__REQUIREMENT__: This calls for a word-for-word copy of all the data, with each picture removed.

(Source texts of formatted documents)
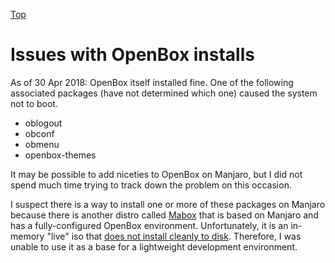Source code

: [Top](http://github.com/neopragma/bootstrap-manjaro-dev-base)

# Issues with OpenBox installs

As of 30 Apr 2018: OpenBox itself installed fine. One of the following associated packages (have not determined which one) caused the system not to boot. 

- oblogout
- obconf 
- obmenu
- openbox-themes

It may be possible to add niceties to OpenBox on Manjaro, but I did not spend much time trying to track down the problem on this occasion. 

I suspect there is a way to install one or more of these packages on Manjaro because there is another distro called [Mabox](https://maboxlinux.org) that is based on Manjaro and has a fully-configured OpenBox environment. Unfortunately, it is an in-memory "live" iso that [does not install cleanly to disk](https://github.com/neopragma/provision-lightweight-development-environments/blob/master/failures/mabox-fail.md). Therefore, I was unable to use it as a base for a lightweight development environment. 
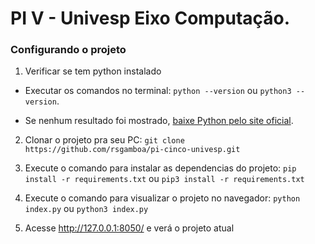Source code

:# PI V - Univesp Eixo Computação.

### Configurando o projeto

1. Verificar se tem python instalado

- Executar os comandos no terminal: `python --version` ou `python3 --version`.

- Se nenhum resultado foi mostrado, [baixe Python pelo site oficial](https://www.python.org/downloads/).

2. Clonar o projeto pra seu PC: `git clone https://github.com/rsgamboa/pi-cinco-univesp.git`

3. Execute o comando para instalar as dependencias do projeto: `pip install -r requirements.txt` ou `pip3 install -r requirements.txt`

4. Execute o comando para visualizar o projeto no navegador: `python index.py` ou `python3 index.py`

5. Acesse http://127.0.0.1:8050/ e verá o projeto atual
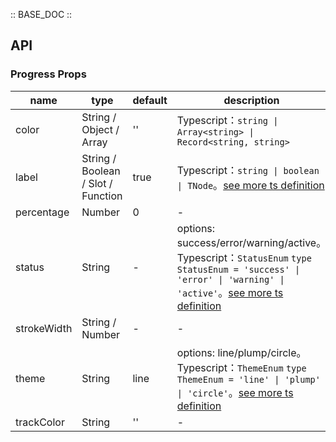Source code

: :: BASE_DOC ::

## API

### Progress Props

name | type | default | description | required
-- | -- | -- | -- | --
color | String / Object / Array | '' | Typescript：`string \| Array<string> \| Record<string, string>` | N
label | String / Boolean / Slot / Function | true | Typescript：`string \| boolean \| TNode`。[see more ts definition](https://github.com/Tencent/tdesign-mobile-vue/blob/develop/src/common.ts) | N
percentage | Number | 0 | \- | N
status | String | - | options: success/error/warning/active。Typescript：`StatusEnum` `type StatusEnum = 'success' \| 'error' \| 'warning' \| 'active'`。[see more ts definition](https://github.com/Tencent/tdesign-mobile-vue/tree/develop/src/progress/type.ts) | N
strokeWidth | String / Number | - | \- | N
theme | String | line | options: line/plump/circle。Typescript：`ThemeEnum` `type ThemeEnum = 'line' \| 'plump' \| 'circle'`。[see more ts definition](https://github.com/Tencent/tdesign-mobile-vue/tree/develop/src/progress/type.ts) | N
trackColor | String | '' | \- | N
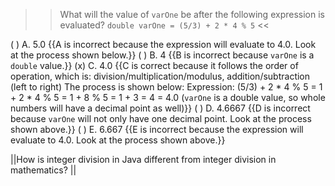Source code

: >>What will the value of <code>varOne</code> be after the following expression is evaluated?
<code>double varOne = (5/3) + 2 * 4 % 5</code> <<

( ) A. 5.0 {{A is incorrect because the expression will evaluate to 4.0. Look at the process shown below.}}
( ) B. 4 {{B is incorrect because <code>varOne</code> is a <code>double</code> value.}}
(x) C. 4.0 {{C is correct because it follows the order of operation, which is: 
division/multiplication/modulus, addition/subtraction (left to right)
The process is shown below:
Expression: (5/3) + 2 * 4 % 5
          = 1 + 2 * 4 % 5
          = 1 + 8 % 5
          = 1 + 3
          = 4
          = 4.0 (<code>varOne</code> is a double value, so whole numbers will have a decimal point as well)}}
( ) D. 4.6667 {{D is incorrect because <code>varOne</code> will not only have one decimal point. Look at the process shown above.}}
( ) E. 6.667 {{E is incorrect because the expression will evaluate to 4.0. Look at the process shown above.}}

||How is integer division in Java different from integer division in mathematics? ||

__COMPLETED EXERCISE__:
Source code

: [Top](http://github.com/neopragma/bootstrap-manjaro-dev-base)

# Issues with OpenBox installs

As of 30 Apr 2018: OpenBox itself installed fine. One of the following associated packages (have not determined which one) caused the system not to boot. 

- oblogout
- obconf 
- obmenu
- openbox-themes

It may be possible to add niceties to OpenBox on Manjaro, but I did not spend much time trying to track down the problem on this occasion. 

I suspect there is a way to install one or more of these packages on Manjaro because there is another distro called [Mabox](https://maboxlinux.org) that is based on Manjaro and has a fully-configured OpenBox environment. Unfortunately, it is an in-memory "live" iso that [does not install cleanly to disk](https://github.com/neopragma/provision-lightweight-development-environments/blob/master/failures/mabox-fail.md). Therefore, I was unable to use it as a base for a lightweight development environment. 
Source code

:# PI V - Univesp Eixo Computação.

### Configurando o projeto

1. Verificar se tem python instalado

- Executar os comandos no terminal: `python --version` ou `python3 --version`.

- Se nenhum resultado foi mostrado, [baixe Python pelo site oficial](https://www.python.org/downloads/).

2. Clonar o projeto pra seu PC: `git clone https://github.com/rsgamboa/pi-cinco-univesp.git`

3. Execute o comando para instalar as dependencias do projeto: `pip install -r requirements.txt` ou `pip3 install -r requirements.txt`

4. Execute o comando para visualizar o projeto no navegador: `python index.py` ou `python3 index.py`

5. Acesse http://127.0.0.1:8050/ e verá o projeto atual
Source code

: :: BASE_DOC ::

## API

### Progress Props

name | type | default | description | required
-- | -- | -- | -- | --
color | String / Object / Array | '' | Typescript：`string \| Array<string> \| Record<string, string>` | N
label | String / Boolean / Slot / Function | true | Typescript：`string \| boolean \| TNode`。[see more ts definition](https://github.com/Tencent/tdesign-mobile-vue/blob/develop/src/common.ts) | N
percentage | Number | 0 | \- | N
status | String | - | options: success/error/warning/active。Typescript：`StatusEnum` `type StatusEnum = 'success' \| 'error' \| 'warning' \| 'active'`。[see more ts definition](https://github.com/Tencent/tdesign-mobile-vue/tree/develop/src/progress/type.ts) | N
strokeWidth | String / Number | - | \- | N
theme | String | line | options: line/plump/circle。Typescript：`ThemeEnum` `type ThemeEnum = 'line' \| 'plump' \| 'circle'`。[see more ts definition](https://github.com/Tencent/tdesign-mobile-vue/tree/develop/src/progress/type.ts) | N
trackColor | String | '' | \- | N
Source code

: >>What will the value of <code>varOne</code> be after the following expression is evaluated?
<code>double varOne = (5/3) + 2 * 4 % 5</code> <<

( ) A. 5.0 {{A is incorrect because the expression will evaluate to 4.0. Look at the process shown below.}}
( ) B. 4 {{B is incorrect because <code>varOne</code> is a <code>double</code> value.}}
(x) C. 4.0 {{C is correct because it follows the order of operation, which is: 
division/multiplication/modulus, addition/subtraction (left to right)
The process is shown below:
Expression: (5/3) + 2 * 4 % 5
          = 1 + 2 * 4 % 5
          = 1 + 8 % 5
          = 1 + 3
          = 4
          = 4.0 (<code>varOne</code> is a double value, so whole numbers will have a decimal point as well)}}
( ) D. 4.6667 {{D is incorrect because <code>varOne</code> will not only have one decimal point. Look at the process shown above.}}
( ) E. 6.667 {{E is incorrect because the expression will evaluate to 4.0. Look at the process shown above.}}

||How is integer division in Java different from integer division in mathematics? ||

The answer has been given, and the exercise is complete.